# EXERCISE DIRECTIONS
Copy whichever lines of the data hold the word "Every".

(Stored data entries)

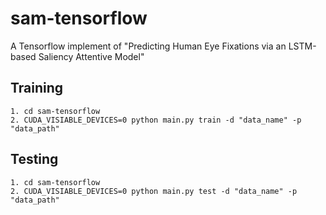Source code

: # sam-tensorflow
A Tensorflow implement of "Predicting Human Eye Fixations via an LSTM-based Saliency Attentive Model"



## Training
```
1. cd sam-tensorflow
2. CUDA_VISIABLE_DEVICES=0 python main.py train -d "data_name" -p "data_path"
```

## Testing
```
1. cd sam-tensorflow
2. CUDA_VISIABLE_DEVICES=0 python main.py test -d "data_name" -p "data_path"

```


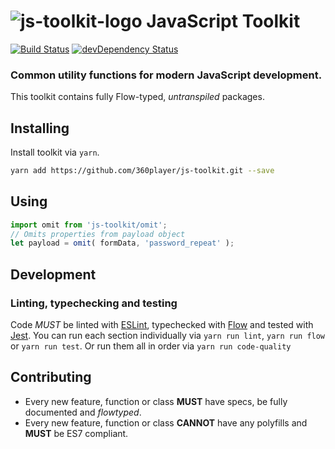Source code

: # ![js-toolkit-logo](https://rawgit.com/360player/js-toolkit/master/js-toolkit--small.svg) JavaScript Toolkit
[![Build Status](https://img.shields.io/travis/360player/js-toolkit.svg?style=flat)](https://travis-ci.org/360player/js-toolkit) [![devDependency Status](https://david-dm.org/360player/js-toolkit/dev-status.svg)](https://david-dm.org/360player/js-toolkit#info=devDependencies)

### Common utility functions for modern JavaScript development.

This toolkit contains fully Flow-typed, _untranspiled_ packages.

## Installing

Install toolkit via `yarn`.
```sh
yarn add https://github.com/360player/js-toolkit.git --save
```

## Using

```javascript
import omit from 'js-toolkit/omit';
// Omits properties from payload object
let payload = omit( formData, 'password_repeat' );
```

## Development

### Linting, typechecking and testing

Code *MUST* be linted with [ESLint](https://eslint.org/), typechecked with [Flow](https://flowtype.org/) and tested with [Jest](https://facebook.github.io/jest/).
You can run each section individually via `yarn run lint`, `yarn run flow` or `yarn run test`. Or run them all in order via `yarn run code-quality`

## Contributing

- Every new feature, function or class **MUST** have specs, be fully documented and _flowtyped_.
- Every new feature, function or class **CANNOT** have any polyfills and **MUST** be ES7 compliant.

# ANSWER SPACE
- Every new feature, function or class **MUST** have specs, be fully documented and _flowtyped_.
- Every new feature, function or class **CANNOT** have any polyfills and **MUST** be ES7 compliant.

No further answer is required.